A young Hasidic man driving a Toyota Highlander pointed to me and exclaimed, "What are you doing?" I thought the answer was obvious. The driver of another Highlander -- this one a Toyota/Lexus/Scion courtesy car for the auto show -- told me, "It looks good!"

Another journalist-tester warned that if I miss the turn onto 7th Avenue, I'd have to go very far out of my way to get back on route. I really missed it and didn't turn until Park Avenue, where I took the viaduct pass the Met Life building and Grand Central terminal. I don't know what the drivers of all those yellow taxis ahead of and behind me thought, but from the second or third floor of a building adjacent to the Met Life building, several office workers were waving enthusiastically.

Once back on track, on West 33rd, I hit a bit of a downhill section, which is where I saw the indicated 26 mph. By the time I finally returned the Nissan NMC to Penn Station, the battery juice gauge hadn't budged from its half-full point.

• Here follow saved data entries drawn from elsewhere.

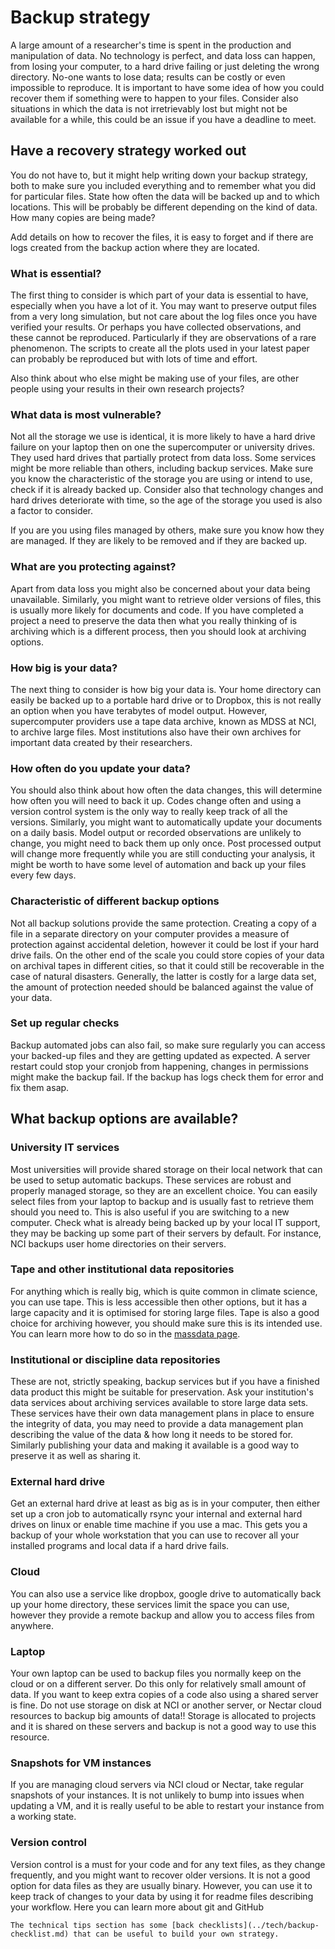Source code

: # Backup strategy

A large amount of a researcher's time is spent in the production and manipulation of data. No technology is perfect, and data loss can happen, from losing your computer, to a hard drive failing or just deleting the wrong directory. No-one wants to lose data; results can be costly or even impossible to reproduce. It is important to have some idea of how you could recover them if something were to happen to your files. Consider also situations in which the data is not irretrievably lost but might not be available for a while, this could be an issue if you have a deadline to meet.

## Have a recovery strategy worked out
You do not have to, but it might help writing down your backup strategy, both to make sure you included everything and to remember what you did for particular files. State how often the data will be backed up and to which locations. This will be probably be different depending on the kind of data. How many copies are being made?

Add details on how to recover the files, it is easy to forget and if there are logs created from the backup action where they are located.

### What is essential?
The first thing to consider is which part of your data is essential to have, especially when you have a lot of it. You may want to preserve output files from a very long simulation, but not care about the log files once you have verified your results. Or perhaps you have collected observations, and these cannot be reproduced. Particularly if they are observations of a rare phenomenon. The scripts to create all the plots used in your latest paper can probably be reproduced but with lots of time and effort. 

Also think about who else might be making use of your files, are other people using your results in their own research projects?

### What data is most vulnerable?
Not all the storage we use is identical, it is more likely to have a hard drive failure on your laptop then on one the supercomputer or university drives. They used hard drives that partially protect from data loss. Some services might be more reliable than others, including backup services. Make sure you know the characteristic of the storage you are using or intend to use, check if it is already backed up. Consider also that technology changes and hard drives deteriorate with time, so the age of the storage you used is also a factor to consider.

If you are you using files managed by others, make sure you know how they are managed. If they are likely to be removed and if they are backed up.

### What are you protecting against?
Apart from data loss you might also be concerned about your data being unavailable. Similarly, you might want to retrieve older versions of files, this is usually more likely for documents and code. If you have completed a project a need to preserve the data then what you really thinking of is archiving which is a different process, then you should look at archiving options. 

### How big is your data?
The next thing to consider is how big your data is. Your home directory can easily be backed up to a portable hard drive or to Dropbox, this is not really an option when you have terabytes of model output. However, supercomputer providers use a tape data archive, known as MDSS at NCI, to archive large files. Most institutions also have their own archives for important data created by their researchers. 

### How often do you update your data?
You should also think about how often the data changes, this will determine how often you will need to back it up. Codes change often and using a version control system is the only way to really keep track of all the versions. Similarly, you might want to automatically update your documents on a daily basis. Model output or recorded observations are unlikely to change, you might need to back them up only once. Post processed output will change more frequently while you are still conducting your analysis, it might be worth to have some level of automation and back up your files every few days.

### Characteristic of different backup options
Not all backup solutions provide the same protection. Creating a copy of a file in a separate directory on your computer provides a measure of protection against accidental deletion, however it could be lost if your hard drive fails. On the other end of the scale you could store copies of your data on archival tapes in different cities, so that it could still be recoverable in the case of natural disasters. Generally, the latter is costly for a large data set, the amount of protection needed should be balanced against the value of your data.

### Set up regular checks
Backup automated jobs can also fail, so make sure regularly you can access your backed-up files and they are getting updated as expected. A server restart could stop your cronjob from happening, changes in permissions might make the backup fail. If the backup has logs check them for error and fix them asap.

## What backup options are available?

### University IT services

Most universities will provide shared storage on their local network that can be used to setup automatic backups. These services are robust and properly managed storage, so they are an excellent choice. You can easily select files from your laptop to backup and is usually fast to retrieve them should you need to. This is also useful if you are switching to a new computer. Check what is already being backed up by your local IT support, they may be backing up some part of their servers by default. For instance, NCI backups user home directories on their servers.

### Tape and other institutional data repositories

For anything which is really big, which is quite common in climate science, you can use tape. This is less accessible then other options, but it has a large capacity and it is optimised for storing large files. Tape is also a good choice for archiving however, you should make sure this is its intended use. You can learn more how to do so in the [massdata page](../tech/massdata.md).

### Institutional or discipline data repositories

These are not, strictly speaking, backup services but if you have a finished data product this might be suitable for preservation. Ask your institution's data services about archiving services available to store large data sets. These services have their own data management plans in place to ensure the integrity of data, you may need to provide a data management plan describing the value of the data & how long it needs to be stored for. Similarly publishing your data and making it available is a good way to preserve it as well as sharing it.

### External hard drive

Get an external hard drive at least as big as is in your computer, then either set up a cron job to automatically rsync your internal and external hard drives on linux or enable time machine if you use a mac. This gets you a backup of your whole workstation that you can use to recover all your installed programs and local data if a hard drive fails.

### Cloud

You can also use a service like dropbox, google drive to automatically back up your home directory, these services limit the space you can use, however they provide a remote backup and allow you to access files from anywhere.

### Laptop

Your own laptop can be used to backup files you normally keep on the cloud or on a different server. Do this only for relatively small amount of data. If you want to keep extra copies of a code also using a shared server is fine. Do not use storage on disk at NCI or another server, or Nectar cloud resources to backup big amounts of data!! Storage is allocated to projects and it is shared on these servers and backup is not a good way to use this resource. 

### Snapshots for VM instances

If you are managing cloud servers via NCI cloud or Nectar, take regular snapshots of your instances. It is not unlikely to bump into issues when updating a VM, and it is really useful to be able to restart your instance from a working state.

### Version control

Version control is a must for your code and for any text files, as they change frequently, and you might want to recover older versions. It is not a good option for data files as they are usually binary. However, you can use it to keep track of changes to your data by using it for readme files describing your workflow. Here you can learn more about git and GitHub 

```{tip}
The technical tips section has some [back checklists](../tech/backup-checklist.md) that can be useful to build your own strategy.
```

Would this -- will this -- work in New York City? It already seems to be working in San Francisco, where at least 500 renters have cycled through 10 cars in six months, Nissan estimates. If Nissan sells its version of the Twizy, I figure it would come in somewhere between $8,000 and $10,000. Nissan says the price range in Europe is roughly 6,500 to 7,000 euros, or about $7,280 to $7,840, based on late March exchange rates.

The base price in pricey Great Britain is 6,895 pounds, or $9,825. But that's still well under the price of a gas-powered Smart Fortwo, which runs $15,400 to $19,230, depending on trim level, let alone the $25,750 base price of a Fortwo electric, though the Smarts have full weather protection.

In a post-automotive world (which does not assume cars will go away -- just that they will not predominate as the main mode of transportation everywhere), I can foresee electric "quads" like the Nissan NMC comfortably sharing crammed city streets with buses, electric streetcars and metros, hybrid or EV delivery trucks, autonomous taxis, and generous bike lanes. And it won't always be rush hour, so first, Nissan might as well give us another 10 to 25 mph of top speed.